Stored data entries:
* * * * * * * * *
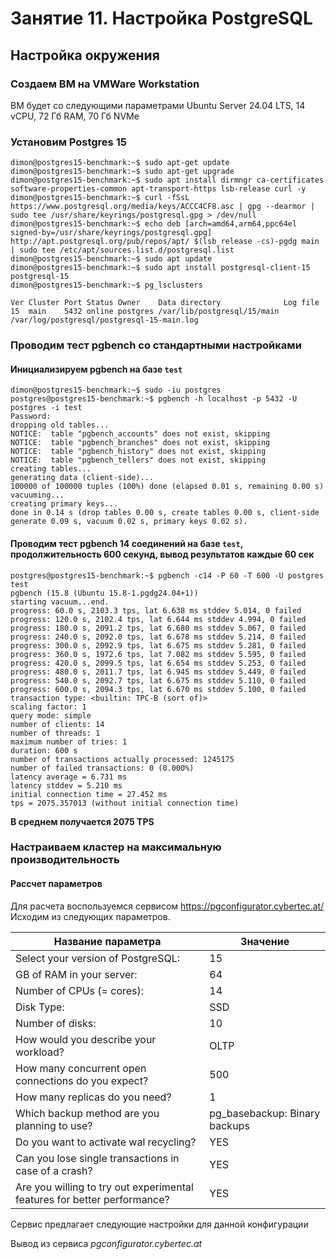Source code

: # Занятие 11. Настройка PostgreSQL

## Настройка окружения

### Создаем ВМ на VMWare Workstation
ВМ будет со следующими параметрами Ubuntu Server 24.04 LTS, 14 vCPU, 72 Гб RAM, 70 Гб NVMe

### Установим Postgres 15

```
dimon@postgres15-benchmark:~$ sudo apt-get update
dimon@postgres15-benchmark:~$ sudo apt-get upgrade
dimon@postgres15-benchmark:~$ sudo apt install dirmngr ca-certificates software-properties-common apt-transport-https lsb-release curl -y
dimon@postgres15-benchmark:~$ curl -fSsL https://www.postgresql.org/media/keys/ACCC4CF8.asc | gpg --dearmor | sudo tee /usr/share/keyrings/postgresql.gpg > /dev/null
dimon@postgres15-benchmark:~$ echo deb [arch=amd64,arm64,ppc64el signed-by=/usr/share/keyrings/postgresql.gpg] http://apt.postgresql.org/pub/repos/apt/ $(lsb_release -cs)-pgdg main | sudo tee /etc/apt/sources.list.d/postgresql.list
dimon@postgres15-benchmark:~$ sudo apt update
dimon@postgres15-benchmark:~$ sudo apt install postgresql-client-15 postgresql-15
dimon@postgres15-benchmark:~$ pg_lsclusters

Ver Cluster Port Status Owner    Data directory              Log file
15  main    5432 online postgres /var/lib/postgresql/15/main /var/log/postgresql/postgresql-15-main.log
```

### Проводим тест pgbench со стандартными настройками

#### Инициализируем pgbench на базе `test`

```
dimon@postgres15-benchmark:~$ sudo -iu postgres
postgres@postgres15-benchmark:~$ pgbench -h localhost -p 5432 -U postgres -i test
Password:
dropping old tables...
NOTICE:  table "pgbench_accounts" does not exist, skipping
NOTICE:  table "pgbench_branches" does not exist, skipping
NOTICE:  table "pgbench_history" does not exist, skipping
NOTICE:  table "pgbench_tellers" does not exist, skipping
creating tables...
generating data (client-side)...
100000 of 100000 tuples (100%) done (elapsed 0.01 s, remaining 0.00 s)
vacuuming...
creating primary keys...
done in 0.14 s (drop tables 0.00 s, create tables 0.00 s, client-side generate 0.09 s, vacuum 0.02 s, primary keys 0.02 s).
```
#### Проводим тест pgbench 14 соединений на базе `test`, продолжительность 600 секунд, вывод результатов каждые 60 сек

```
postgres@postgres15-benchmark:~$ pgbench -c14 -P 60 -T 600 -U postgres test
pgbench (15.8 (Ubuntu 15.8-1.pgdg24.04+1))
starting vacuum...end.
progress: 60.0 s, 2103.3 tps, lat 6.638 ms stddev 5.014, 0 failed
progress: 120.0 s, 2102.4 tps, lat 6.644 ms stddev 4.994, 0 failed
progress: 180.0 s, 2091.2 tps, lat 6.680 ms stddev 5.067, 0 failed
progress: 240.0 s, 2092.0 tps, lat 6.678 ms stddev 5.214, 0 failed
progress: 300.0 s, 2092.9 tps, lat 6.675 ms stddev 5.281, 0 failed
progress: 360.0 s, 1972.6 tps, lat 7.082 ms stddev 5.595, 0 failed
progress: 420.0 s, 2099.5 tps, lat 6.654 ms stddev 5.253, 0 failed
progress: 480.0 s, 2011.7 tps, lat 6.945 ms stddev 5.449, 0 failed
progress: 540.0 s, 2092.7 tps, lat 6.675 ms stddev 5.110, 0 failed
progress: 600.0 s, 2094.3 tps, lat 6.670 ms stddev 5.100, 0 failed
transaction type: <builtin: TPC-B (sort of)>
scaling factor: 1
query mode: simple
number of clients: 14
number of threads: 1
maximum number of tries: 1
duration: 600 s
number of transactions actually processed: 1245175
number of failed transactions: 0 (0.000%)
latency average = 6.731 ms
latency stddev = 5.210 ms
initial connection time = 27.452 ms
tps = 2075.357013 (without initial connection time)
```
**В среднем получается 2075 TPS**

### Настраиваем кластер на максимальную производительность 

#### Рассчет параметров

Для расчета воспользуемся сервисом https://pgconfigurator.cybertec.at/
Исходим из следующих параметров.

| Название параметра                                                       | Значение                       | 
| ------------------------------------------------------------------------ | ------------------------------ |
| Select your version of PostgreSQL:                                       | 15                             | 
| GB of RAM in your server:                                                | 64                             | 
| Number of CPUs (= cores):                                                | 14                             | 
| Disk Type:                                                               | SSD                            | 
| Number of disks:                                                         | 10                             | 
| How would you describe your workload?                                    | OLTP                           | 
| How many concurrent open connections do you expect?                      | 500                            |
| How many replicas do you need?                                           | 1                              | 
| Which backup method are you planning to use?                             | pg_basebackup: Binary backups  | 
| Do you want to activate wal recycling?                                   | YES                            | 
| Can you lose single transactions in case of a crash?                     | YES                            | 
| Are you willing to try out experimental features for better performance? | YES                            | 

Сервис предлагает следующие настройки для данной конфигурации


Вывод из сервиса *pgconfigurator.cybertec.at*



####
* * * * * * * * *
● YOUR TASK: Say, as a single number and nothing more, how many lines of the entries contain the word "sudo".

● RESPONSE FOR THIS EXERCISE: 8